Data Science Chair

    Our article "Density-based Weighting for Imbalanced Regression" has been accepted for the ECML PKDD 2021 journal track


    The article will be published in Springer's Machine Learning journal in the ECMLPKDD 2021 special issue.

    Our work deals with the problem of dataset imbalance in regression tasks and proposes a novel sample weighting approach called DenseWeight and a novel cost-sensitive learning approach based on DenseWeight called DenseLoss. Our methods allow machine learning models to be trained that focus more on performance for data points with rare target values compared to data points with more common target values. This is useful for tasks where rare cases are more important than more common cases, for example in precipitation estimation when extreme rainfall events are of particular interest.

    Both the paper and the code will be made available in the next weeks.

    The paper can be found here. DenseWeight is available as a python package while our experiments are also available on github.

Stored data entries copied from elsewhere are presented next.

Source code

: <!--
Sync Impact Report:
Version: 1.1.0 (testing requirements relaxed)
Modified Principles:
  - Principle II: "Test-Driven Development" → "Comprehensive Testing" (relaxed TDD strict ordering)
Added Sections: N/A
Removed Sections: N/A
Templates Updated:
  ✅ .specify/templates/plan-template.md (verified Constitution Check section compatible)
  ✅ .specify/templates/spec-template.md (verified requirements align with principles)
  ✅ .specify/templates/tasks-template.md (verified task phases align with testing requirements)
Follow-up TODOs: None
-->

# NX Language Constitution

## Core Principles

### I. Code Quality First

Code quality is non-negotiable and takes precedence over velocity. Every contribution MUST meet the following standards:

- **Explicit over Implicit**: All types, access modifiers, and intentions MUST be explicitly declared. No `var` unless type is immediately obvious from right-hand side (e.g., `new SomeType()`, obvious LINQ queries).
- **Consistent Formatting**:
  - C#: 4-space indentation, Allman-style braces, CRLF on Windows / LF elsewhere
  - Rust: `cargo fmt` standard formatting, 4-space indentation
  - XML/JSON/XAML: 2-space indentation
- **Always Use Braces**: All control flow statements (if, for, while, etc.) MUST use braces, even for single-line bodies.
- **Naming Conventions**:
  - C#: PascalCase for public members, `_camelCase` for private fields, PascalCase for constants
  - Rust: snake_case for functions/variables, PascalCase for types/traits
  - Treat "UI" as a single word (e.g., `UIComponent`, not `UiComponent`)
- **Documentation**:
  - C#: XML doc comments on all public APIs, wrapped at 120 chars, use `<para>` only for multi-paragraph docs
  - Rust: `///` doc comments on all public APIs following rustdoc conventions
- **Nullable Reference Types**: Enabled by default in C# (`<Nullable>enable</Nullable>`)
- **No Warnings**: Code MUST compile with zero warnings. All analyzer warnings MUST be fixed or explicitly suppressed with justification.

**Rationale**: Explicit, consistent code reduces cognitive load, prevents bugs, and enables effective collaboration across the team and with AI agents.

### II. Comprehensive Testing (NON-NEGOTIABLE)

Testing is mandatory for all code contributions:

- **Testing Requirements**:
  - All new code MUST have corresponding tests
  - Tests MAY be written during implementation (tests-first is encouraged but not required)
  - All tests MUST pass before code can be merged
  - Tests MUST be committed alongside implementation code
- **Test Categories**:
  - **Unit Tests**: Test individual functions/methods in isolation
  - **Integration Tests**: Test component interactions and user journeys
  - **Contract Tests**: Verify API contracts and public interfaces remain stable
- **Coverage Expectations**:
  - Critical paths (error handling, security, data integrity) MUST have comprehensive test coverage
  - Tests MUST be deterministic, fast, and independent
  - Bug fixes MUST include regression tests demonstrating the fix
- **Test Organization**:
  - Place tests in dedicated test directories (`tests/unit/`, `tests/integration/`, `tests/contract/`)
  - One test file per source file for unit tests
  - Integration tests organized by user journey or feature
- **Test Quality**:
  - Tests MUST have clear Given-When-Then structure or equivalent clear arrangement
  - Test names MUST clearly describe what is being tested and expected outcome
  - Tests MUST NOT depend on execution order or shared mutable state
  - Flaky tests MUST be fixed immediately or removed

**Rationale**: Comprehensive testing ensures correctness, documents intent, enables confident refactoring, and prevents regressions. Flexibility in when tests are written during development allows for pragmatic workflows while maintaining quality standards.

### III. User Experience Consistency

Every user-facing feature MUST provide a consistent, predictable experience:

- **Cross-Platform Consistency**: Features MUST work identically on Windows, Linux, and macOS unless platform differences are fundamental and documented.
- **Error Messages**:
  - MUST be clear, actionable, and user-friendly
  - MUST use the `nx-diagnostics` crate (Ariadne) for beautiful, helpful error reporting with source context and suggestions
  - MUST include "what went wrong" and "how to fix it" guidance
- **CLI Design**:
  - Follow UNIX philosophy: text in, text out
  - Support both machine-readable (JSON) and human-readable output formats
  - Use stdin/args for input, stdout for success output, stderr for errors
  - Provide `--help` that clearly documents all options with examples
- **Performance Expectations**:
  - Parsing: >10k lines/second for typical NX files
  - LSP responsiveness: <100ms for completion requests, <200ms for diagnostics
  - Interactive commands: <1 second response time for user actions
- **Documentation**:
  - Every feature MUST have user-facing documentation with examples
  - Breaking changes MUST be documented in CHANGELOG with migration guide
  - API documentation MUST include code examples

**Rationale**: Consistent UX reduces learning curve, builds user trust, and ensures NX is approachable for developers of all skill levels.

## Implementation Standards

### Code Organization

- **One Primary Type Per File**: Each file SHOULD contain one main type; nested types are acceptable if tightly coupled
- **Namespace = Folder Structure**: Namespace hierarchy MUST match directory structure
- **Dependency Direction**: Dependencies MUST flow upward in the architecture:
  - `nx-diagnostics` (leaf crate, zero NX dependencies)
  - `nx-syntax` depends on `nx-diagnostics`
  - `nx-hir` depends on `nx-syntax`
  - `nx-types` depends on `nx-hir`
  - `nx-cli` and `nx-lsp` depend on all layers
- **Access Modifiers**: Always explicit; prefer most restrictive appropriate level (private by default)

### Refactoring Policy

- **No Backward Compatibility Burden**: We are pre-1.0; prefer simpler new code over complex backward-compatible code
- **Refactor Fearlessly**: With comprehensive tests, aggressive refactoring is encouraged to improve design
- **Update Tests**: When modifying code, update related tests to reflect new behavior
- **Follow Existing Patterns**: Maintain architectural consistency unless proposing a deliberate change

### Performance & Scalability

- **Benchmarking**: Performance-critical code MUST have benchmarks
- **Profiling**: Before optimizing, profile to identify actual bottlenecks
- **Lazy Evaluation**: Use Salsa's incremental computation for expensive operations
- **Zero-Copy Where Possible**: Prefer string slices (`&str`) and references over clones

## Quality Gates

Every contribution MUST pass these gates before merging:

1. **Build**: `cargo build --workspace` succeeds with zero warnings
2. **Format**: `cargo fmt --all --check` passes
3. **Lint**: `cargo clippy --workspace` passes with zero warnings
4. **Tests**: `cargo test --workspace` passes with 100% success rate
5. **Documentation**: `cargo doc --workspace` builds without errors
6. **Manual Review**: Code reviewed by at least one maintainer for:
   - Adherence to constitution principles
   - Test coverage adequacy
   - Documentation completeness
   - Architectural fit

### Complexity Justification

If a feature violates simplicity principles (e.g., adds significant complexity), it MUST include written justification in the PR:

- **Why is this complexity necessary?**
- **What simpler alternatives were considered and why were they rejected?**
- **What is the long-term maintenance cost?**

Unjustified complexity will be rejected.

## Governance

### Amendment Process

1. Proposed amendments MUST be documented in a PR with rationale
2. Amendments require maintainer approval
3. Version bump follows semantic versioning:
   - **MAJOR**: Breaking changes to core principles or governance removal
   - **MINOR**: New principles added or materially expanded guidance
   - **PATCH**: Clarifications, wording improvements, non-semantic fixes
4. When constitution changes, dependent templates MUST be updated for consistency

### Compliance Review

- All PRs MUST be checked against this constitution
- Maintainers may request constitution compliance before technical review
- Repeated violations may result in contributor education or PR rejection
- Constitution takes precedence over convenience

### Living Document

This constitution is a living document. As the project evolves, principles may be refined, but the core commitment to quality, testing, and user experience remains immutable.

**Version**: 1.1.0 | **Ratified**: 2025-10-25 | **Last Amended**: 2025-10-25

    In many real world settings, imbalanced data impedes model performance of learning algorithms, like neural networks, mostly for rare cases. This is especially problematic for tasks focusing on these rare occurrences. For example, when estimating precipitation, extreme rainfall events are scarce but important considering their potential consequences. While there are numerous well studied solutions for classification settings, most of them cannot be applied to regression easily. Of the few solutions for regression tasks, barely any have explored cost-sensitive learning which is known to have advantages compared to sampling-based methods in classification tasks. In this work, we propose a sample weighting approach for imbalanced regression datasets called DenseWeight and a cost-sensitive learning approach for neural network regression with imbalanced data called DenseLoss based on our weighting scheme. DenseWeight weights data points according to their target value rarities through kernel density estimation (KDE). DenseLoss adjusts each data point’s influence on the loss according to DenseWeight, giving rare data points more influence on model training compared to common data points. We show on multiple differently distributed datasets that DenseLoss significantly improves model performance for rare data points through its density-based weighting scheme. Additionally, we compare DenseLoss to the state-of-the-art method SMOGN, finding that our method mostly yields better performance. Our approach provides more control over model training as it enables us to actively decide on the trade-off between focusing on common or rare cases through a single hyperparameter, allowing the training of better models for rare data points.